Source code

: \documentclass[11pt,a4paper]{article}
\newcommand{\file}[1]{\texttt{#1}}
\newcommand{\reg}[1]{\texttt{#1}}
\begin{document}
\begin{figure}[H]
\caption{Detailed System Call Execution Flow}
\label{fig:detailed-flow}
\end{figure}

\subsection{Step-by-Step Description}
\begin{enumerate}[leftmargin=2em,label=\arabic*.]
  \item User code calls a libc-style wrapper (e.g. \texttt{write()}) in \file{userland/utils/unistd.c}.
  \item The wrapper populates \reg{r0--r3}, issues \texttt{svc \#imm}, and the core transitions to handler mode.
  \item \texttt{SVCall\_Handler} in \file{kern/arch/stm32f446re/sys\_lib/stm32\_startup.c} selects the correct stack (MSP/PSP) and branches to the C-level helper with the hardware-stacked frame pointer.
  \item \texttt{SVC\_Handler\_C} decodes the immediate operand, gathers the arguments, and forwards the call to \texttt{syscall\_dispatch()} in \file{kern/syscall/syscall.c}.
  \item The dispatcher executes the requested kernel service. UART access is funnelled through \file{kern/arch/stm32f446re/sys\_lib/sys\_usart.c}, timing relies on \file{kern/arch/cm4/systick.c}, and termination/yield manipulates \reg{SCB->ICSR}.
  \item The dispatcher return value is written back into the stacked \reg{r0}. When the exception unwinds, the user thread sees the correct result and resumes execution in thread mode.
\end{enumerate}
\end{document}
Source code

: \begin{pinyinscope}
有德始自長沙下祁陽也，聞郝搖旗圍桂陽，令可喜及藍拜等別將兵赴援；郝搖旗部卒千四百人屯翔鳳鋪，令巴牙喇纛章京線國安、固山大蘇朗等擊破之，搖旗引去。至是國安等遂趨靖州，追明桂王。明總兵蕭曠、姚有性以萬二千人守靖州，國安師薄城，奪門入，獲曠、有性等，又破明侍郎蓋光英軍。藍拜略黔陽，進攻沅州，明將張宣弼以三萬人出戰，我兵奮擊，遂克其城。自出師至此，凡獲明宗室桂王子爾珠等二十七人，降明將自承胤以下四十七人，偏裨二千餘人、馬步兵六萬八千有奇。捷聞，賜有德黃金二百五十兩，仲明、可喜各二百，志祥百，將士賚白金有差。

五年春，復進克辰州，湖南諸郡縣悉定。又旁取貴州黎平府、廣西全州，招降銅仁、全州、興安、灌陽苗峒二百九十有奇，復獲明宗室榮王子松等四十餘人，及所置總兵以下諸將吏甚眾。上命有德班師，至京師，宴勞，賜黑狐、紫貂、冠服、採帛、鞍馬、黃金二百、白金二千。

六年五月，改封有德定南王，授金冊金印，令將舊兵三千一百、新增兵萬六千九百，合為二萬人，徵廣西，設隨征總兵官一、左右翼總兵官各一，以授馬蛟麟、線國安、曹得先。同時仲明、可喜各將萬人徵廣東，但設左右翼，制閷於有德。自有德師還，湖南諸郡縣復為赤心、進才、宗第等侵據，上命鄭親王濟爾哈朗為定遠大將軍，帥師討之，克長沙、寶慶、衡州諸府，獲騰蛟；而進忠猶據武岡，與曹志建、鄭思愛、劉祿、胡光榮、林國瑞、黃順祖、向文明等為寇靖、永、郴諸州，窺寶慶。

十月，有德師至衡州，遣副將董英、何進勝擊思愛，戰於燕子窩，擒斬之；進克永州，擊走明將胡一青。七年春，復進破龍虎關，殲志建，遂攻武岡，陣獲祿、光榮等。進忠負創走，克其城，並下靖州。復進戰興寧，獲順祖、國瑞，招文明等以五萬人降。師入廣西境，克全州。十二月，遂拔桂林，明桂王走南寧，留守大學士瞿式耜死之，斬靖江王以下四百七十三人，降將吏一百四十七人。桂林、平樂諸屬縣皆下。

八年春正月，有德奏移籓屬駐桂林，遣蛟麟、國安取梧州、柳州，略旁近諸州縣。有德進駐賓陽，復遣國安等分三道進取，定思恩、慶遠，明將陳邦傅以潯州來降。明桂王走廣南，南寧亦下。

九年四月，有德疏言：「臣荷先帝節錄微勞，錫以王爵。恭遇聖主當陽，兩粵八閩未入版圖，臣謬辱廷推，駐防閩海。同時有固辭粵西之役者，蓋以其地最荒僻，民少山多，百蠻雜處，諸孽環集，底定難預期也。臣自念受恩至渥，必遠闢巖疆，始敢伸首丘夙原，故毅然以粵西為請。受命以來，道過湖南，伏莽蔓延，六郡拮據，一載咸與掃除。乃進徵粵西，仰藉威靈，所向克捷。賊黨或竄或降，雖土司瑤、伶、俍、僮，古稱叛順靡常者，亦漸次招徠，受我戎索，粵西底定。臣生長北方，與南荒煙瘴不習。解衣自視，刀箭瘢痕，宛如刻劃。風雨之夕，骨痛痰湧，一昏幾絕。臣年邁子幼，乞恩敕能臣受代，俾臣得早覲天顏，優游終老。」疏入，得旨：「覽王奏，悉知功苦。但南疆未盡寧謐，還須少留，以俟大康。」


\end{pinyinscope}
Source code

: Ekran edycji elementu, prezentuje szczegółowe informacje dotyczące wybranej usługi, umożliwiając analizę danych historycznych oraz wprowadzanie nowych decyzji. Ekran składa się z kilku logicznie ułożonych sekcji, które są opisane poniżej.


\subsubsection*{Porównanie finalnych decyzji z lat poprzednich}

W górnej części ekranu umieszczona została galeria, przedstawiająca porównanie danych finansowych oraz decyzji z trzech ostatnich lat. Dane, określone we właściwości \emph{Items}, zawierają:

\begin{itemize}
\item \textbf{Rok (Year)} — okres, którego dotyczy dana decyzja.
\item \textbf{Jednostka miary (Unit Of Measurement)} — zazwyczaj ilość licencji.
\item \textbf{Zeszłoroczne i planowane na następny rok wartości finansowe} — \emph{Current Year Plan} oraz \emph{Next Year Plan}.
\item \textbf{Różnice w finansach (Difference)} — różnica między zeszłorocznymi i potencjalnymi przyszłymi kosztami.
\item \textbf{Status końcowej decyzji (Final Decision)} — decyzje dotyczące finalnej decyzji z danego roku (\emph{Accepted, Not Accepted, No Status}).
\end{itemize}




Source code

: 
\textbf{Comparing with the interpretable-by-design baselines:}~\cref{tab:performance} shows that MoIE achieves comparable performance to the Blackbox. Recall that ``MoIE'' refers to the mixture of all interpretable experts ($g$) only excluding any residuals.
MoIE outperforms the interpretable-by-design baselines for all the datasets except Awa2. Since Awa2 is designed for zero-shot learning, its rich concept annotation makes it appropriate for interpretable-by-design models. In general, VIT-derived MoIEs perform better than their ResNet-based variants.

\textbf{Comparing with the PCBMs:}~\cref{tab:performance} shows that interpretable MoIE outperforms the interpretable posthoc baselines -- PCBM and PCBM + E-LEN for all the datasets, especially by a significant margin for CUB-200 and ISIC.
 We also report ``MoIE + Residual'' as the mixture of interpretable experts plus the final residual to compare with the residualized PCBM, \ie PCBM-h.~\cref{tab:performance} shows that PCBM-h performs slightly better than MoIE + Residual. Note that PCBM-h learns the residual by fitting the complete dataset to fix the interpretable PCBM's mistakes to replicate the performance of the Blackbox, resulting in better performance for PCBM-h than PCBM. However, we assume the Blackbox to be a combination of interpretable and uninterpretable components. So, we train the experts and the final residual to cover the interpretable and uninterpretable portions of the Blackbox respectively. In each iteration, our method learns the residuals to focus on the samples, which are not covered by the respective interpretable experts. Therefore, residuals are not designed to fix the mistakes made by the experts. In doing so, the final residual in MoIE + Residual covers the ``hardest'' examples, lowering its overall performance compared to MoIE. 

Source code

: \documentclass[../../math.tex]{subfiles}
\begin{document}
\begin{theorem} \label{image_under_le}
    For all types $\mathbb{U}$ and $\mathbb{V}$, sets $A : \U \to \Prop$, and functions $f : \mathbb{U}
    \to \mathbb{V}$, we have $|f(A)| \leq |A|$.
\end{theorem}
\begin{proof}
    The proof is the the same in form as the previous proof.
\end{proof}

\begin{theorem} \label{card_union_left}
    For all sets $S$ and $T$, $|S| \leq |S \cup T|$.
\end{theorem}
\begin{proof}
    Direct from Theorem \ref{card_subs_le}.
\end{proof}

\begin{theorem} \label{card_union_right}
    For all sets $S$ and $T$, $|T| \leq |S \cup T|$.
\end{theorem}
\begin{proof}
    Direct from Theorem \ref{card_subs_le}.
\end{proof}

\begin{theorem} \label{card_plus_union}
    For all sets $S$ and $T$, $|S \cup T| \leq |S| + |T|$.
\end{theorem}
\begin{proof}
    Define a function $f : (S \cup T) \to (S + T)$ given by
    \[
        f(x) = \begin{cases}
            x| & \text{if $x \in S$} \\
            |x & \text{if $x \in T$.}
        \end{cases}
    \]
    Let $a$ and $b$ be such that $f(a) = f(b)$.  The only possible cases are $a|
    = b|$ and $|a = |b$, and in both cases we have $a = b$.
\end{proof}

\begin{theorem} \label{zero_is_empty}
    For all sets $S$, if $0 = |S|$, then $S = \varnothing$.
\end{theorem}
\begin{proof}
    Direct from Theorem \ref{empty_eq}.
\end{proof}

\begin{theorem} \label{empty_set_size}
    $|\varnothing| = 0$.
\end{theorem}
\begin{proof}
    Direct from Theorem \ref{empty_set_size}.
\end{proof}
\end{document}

— Task requirements —
Scan the entries above for the string "cases", and copy every line where it turns up.

— Answer space —
        f(x) = \begin{cases}
        \end{cases}
    Let $a$ and $b$ be such that $f(a) = f(b)$.  The only possible cases are $a|
    = b|$ and $|a = |b$, and in both cases we have $a = b$.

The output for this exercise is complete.